In case you experience issues with CMake being unable to find the required Python paths when building Caffe2 Python binaries (e.g. in virtualenv), you can try pointing Caffe2 CMake to python library and include dir by using:
cmake .. # insert your Caffe2 CMake flags here -DPYTHON_LIBRARY=$(python2 -c "from distutils import sysconfig; print(sysconfig.get_python_lib())") -DPYTHON_INCLUDE_DIR=$(python2 -c "from distutils import sysconfig; print(sysconfig.get_python_inc())")
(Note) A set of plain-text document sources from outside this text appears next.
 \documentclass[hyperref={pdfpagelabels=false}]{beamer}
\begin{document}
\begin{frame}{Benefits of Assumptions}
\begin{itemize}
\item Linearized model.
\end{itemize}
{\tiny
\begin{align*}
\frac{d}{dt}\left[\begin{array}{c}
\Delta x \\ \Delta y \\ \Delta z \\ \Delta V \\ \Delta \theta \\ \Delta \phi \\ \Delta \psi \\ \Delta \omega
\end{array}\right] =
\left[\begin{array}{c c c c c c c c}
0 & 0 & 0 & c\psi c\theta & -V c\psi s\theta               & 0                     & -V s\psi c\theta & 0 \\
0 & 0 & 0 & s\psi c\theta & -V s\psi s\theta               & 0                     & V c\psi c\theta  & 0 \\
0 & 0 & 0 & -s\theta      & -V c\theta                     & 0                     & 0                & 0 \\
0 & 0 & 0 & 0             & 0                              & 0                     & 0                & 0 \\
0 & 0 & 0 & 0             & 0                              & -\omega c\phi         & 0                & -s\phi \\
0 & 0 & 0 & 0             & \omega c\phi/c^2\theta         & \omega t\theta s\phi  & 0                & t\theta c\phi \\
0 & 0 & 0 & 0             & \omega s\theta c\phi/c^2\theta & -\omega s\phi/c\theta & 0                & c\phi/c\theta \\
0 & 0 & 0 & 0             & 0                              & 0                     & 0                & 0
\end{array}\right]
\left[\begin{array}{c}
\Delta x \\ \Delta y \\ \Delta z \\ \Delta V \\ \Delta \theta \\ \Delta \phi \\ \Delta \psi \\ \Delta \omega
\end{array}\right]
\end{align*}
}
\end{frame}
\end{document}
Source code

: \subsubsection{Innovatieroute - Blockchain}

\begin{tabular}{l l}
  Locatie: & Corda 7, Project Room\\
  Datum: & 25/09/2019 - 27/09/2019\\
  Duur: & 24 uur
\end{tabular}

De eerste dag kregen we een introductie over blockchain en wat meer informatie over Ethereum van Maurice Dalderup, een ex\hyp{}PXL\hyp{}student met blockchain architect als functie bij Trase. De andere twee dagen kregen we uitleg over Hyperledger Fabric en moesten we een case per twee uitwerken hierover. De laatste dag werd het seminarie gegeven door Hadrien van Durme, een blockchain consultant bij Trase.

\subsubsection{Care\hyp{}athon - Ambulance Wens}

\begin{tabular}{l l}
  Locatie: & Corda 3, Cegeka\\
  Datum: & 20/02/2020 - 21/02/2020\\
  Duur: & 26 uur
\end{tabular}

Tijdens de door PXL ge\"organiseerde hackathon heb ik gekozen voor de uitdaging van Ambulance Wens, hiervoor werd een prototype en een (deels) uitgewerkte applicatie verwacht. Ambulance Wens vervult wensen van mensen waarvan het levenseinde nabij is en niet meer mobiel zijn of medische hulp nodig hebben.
Detectron does not require Caffe2 built with NNPACK support. If you face NNPACK related issues during Caffe2 installation, you can safely disable NNPACK by setting the -DUSE_NNPACK=OFF
CMake flag.
Analogously to the NNPACK case above, you can disable OpenCV by setting the -DUSE_OPENCV=OFF
CMake flag.
If you encounter a COCO API import error due to an undefined symbol, as reported here, make sure that your python versions are not getting mixed. For instance, this issue may arise if you have both system and conda numpy installed.
In case you experience issues with CMake being unable to find the Caffe2 package when building custom operators, make sure you have run make install
as part of your Caffe2 installation process.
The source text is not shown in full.